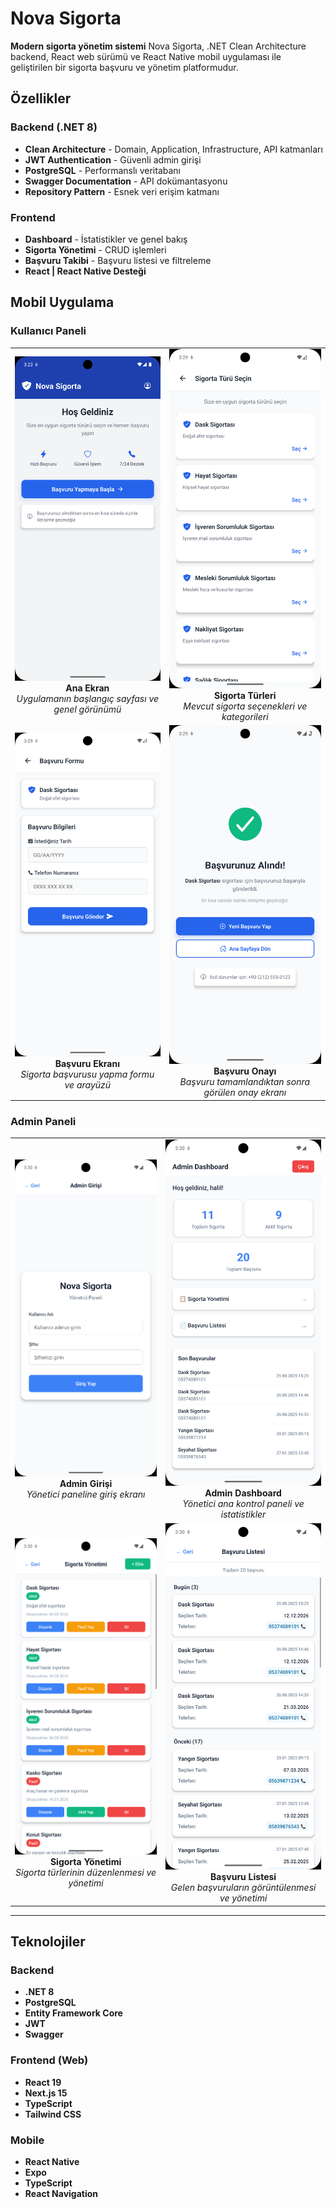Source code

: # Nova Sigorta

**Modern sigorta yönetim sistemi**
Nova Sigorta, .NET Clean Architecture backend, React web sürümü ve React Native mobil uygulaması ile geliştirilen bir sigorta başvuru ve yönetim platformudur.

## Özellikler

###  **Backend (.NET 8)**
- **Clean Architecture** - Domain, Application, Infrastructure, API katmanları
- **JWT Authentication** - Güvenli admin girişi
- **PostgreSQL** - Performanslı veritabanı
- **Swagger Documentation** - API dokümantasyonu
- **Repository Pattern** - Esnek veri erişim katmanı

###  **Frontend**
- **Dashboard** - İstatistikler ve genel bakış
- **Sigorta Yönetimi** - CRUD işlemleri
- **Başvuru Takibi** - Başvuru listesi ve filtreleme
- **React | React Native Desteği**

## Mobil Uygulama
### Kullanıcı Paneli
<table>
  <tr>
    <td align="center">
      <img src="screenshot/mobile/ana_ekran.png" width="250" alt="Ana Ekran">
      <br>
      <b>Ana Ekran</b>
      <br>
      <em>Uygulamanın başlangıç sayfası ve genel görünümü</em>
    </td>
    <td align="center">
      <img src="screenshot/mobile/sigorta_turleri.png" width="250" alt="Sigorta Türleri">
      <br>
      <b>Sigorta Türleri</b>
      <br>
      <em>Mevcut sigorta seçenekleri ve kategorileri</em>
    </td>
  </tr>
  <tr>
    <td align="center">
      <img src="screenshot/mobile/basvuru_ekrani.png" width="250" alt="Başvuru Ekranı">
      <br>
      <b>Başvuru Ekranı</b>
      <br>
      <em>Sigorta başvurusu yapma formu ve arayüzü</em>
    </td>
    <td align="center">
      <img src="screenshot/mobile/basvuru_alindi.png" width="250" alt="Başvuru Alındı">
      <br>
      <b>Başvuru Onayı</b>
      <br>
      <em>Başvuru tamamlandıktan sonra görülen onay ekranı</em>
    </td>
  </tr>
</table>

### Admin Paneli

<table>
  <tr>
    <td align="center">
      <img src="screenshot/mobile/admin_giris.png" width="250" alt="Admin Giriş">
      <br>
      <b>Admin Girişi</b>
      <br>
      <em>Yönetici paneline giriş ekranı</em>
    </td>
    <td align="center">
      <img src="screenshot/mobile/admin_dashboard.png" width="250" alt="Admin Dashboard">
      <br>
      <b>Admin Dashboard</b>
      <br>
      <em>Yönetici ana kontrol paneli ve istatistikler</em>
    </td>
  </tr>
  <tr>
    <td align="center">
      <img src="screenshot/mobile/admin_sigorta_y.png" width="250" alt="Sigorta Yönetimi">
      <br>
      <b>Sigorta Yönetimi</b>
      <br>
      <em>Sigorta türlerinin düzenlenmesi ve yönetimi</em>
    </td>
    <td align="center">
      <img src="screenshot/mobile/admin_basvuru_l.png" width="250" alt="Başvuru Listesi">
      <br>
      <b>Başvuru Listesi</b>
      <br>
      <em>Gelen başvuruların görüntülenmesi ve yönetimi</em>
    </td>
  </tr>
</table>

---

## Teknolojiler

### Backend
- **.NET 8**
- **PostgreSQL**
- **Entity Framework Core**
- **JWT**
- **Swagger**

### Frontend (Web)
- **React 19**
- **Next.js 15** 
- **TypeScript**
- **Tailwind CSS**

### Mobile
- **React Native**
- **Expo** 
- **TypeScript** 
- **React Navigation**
══════════
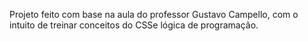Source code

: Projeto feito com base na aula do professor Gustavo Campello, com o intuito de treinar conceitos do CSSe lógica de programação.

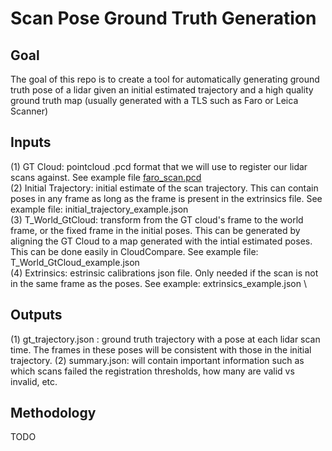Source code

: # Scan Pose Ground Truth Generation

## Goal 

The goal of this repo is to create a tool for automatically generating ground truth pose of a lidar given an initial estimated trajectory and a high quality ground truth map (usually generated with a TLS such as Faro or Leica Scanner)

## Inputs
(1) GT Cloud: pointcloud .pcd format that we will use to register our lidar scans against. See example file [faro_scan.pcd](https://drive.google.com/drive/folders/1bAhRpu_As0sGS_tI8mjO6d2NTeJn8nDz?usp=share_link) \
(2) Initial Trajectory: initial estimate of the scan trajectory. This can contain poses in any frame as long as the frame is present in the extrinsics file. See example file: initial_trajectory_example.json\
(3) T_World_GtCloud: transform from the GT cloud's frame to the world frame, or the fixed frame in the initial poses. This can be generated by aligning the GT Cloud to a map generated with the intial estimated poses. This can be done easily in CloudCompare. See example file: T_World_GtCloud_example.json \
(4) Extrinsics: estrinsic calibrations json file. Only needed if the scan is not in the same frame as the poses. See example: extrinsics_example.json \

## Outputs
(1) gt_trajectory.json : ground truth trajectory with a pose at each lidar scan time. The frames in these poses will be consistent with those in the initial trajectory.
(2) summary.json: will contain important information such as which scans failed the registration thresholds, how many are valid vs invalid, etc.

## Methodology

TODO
══════════
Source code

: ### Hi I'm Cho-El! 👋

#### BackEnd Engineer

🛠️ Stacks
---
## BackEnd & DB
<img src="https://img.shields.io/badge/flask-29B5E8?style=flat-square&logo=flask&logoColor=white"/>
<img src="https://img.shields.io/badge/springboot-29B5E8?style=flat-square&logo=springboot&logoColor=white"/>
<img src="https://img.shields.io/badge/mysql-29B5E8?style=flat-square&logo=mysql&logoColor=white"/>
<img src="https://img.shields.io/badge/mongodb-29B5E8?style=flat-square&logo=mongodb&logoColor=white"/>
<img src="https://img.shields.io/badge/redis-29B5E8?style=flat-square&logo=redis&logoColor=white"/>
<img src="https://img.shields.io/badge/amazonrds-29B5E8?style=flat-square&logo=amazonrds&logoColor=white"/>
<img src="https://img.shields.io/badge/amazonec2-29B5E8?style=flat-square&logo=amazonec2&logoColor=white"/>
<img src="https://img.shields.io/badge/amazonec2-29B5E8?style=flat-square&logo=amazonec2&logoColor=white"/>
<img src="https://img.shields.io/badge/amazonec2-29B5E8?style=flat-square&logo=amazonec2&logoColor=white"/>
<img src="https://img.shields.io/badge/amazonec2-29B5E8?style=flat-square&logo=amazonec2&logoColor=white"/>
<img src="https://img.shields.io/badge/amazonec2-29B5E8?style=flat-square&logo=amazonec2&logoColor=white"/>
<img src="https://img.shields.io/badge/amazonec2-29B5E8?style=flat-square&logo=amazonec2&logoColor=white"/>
══════════
• [Exercise details]
Above are the records; copy exactly the lines from the line with "<b>Admin Girişi</b>" through the line with "- **React Navigation**", both included.

• [Task result]
      <b>Admin Girişi</b>
      <br>
      <em>Yönetici paneline giriş ekranı</em>
    </td>
    <td align="center">
      <img src="screenshot/mobile/admin_dashboard.png" width="250" alt="Admin Dashboard">
      <br>
      <b>Admin Dashboard</b>
      <br>
      <em>Yönetici ana kontrol paneli ve istatistikler</em>
    </td>
  </tr>
  <tr>
    <td align="center">
      <img src="screenshot/mobile/admin_sigorta_y.png" width="250" alt="Sigorta Yönetimi">
      <br>
      <b>Sigorta Yönetimi</b>
      <br>
      <em>Sigorta türlerinin düzenlenmesi ve yönetimi</em>
    </td>
    <td align="center">
      <img src="screenshot/mobile/admin_basvuru_l.png" width="250" alt="Başvuru Listesi">
      <br>
      <b>Başvuru Listesi</b>
      <br>
      <em>Gelen başvuruların görüntülenmesi ve yönetimi</em>
    </td>
  </tr>
</table>

---

## Teknolojiler

### Backend
- **.NET 8**
- **PostgreSQL**
- **Entity Framework Core**
- **JWT**
- **Swagger**

### Frontend (Web)
- **React 19**
- **Next.js 15** 
- **TypeScript**
- **Tailwind CSS**

### Mobile
- **React Native**
- **Expo** 
- **TypeScript** 
- **React Navigation**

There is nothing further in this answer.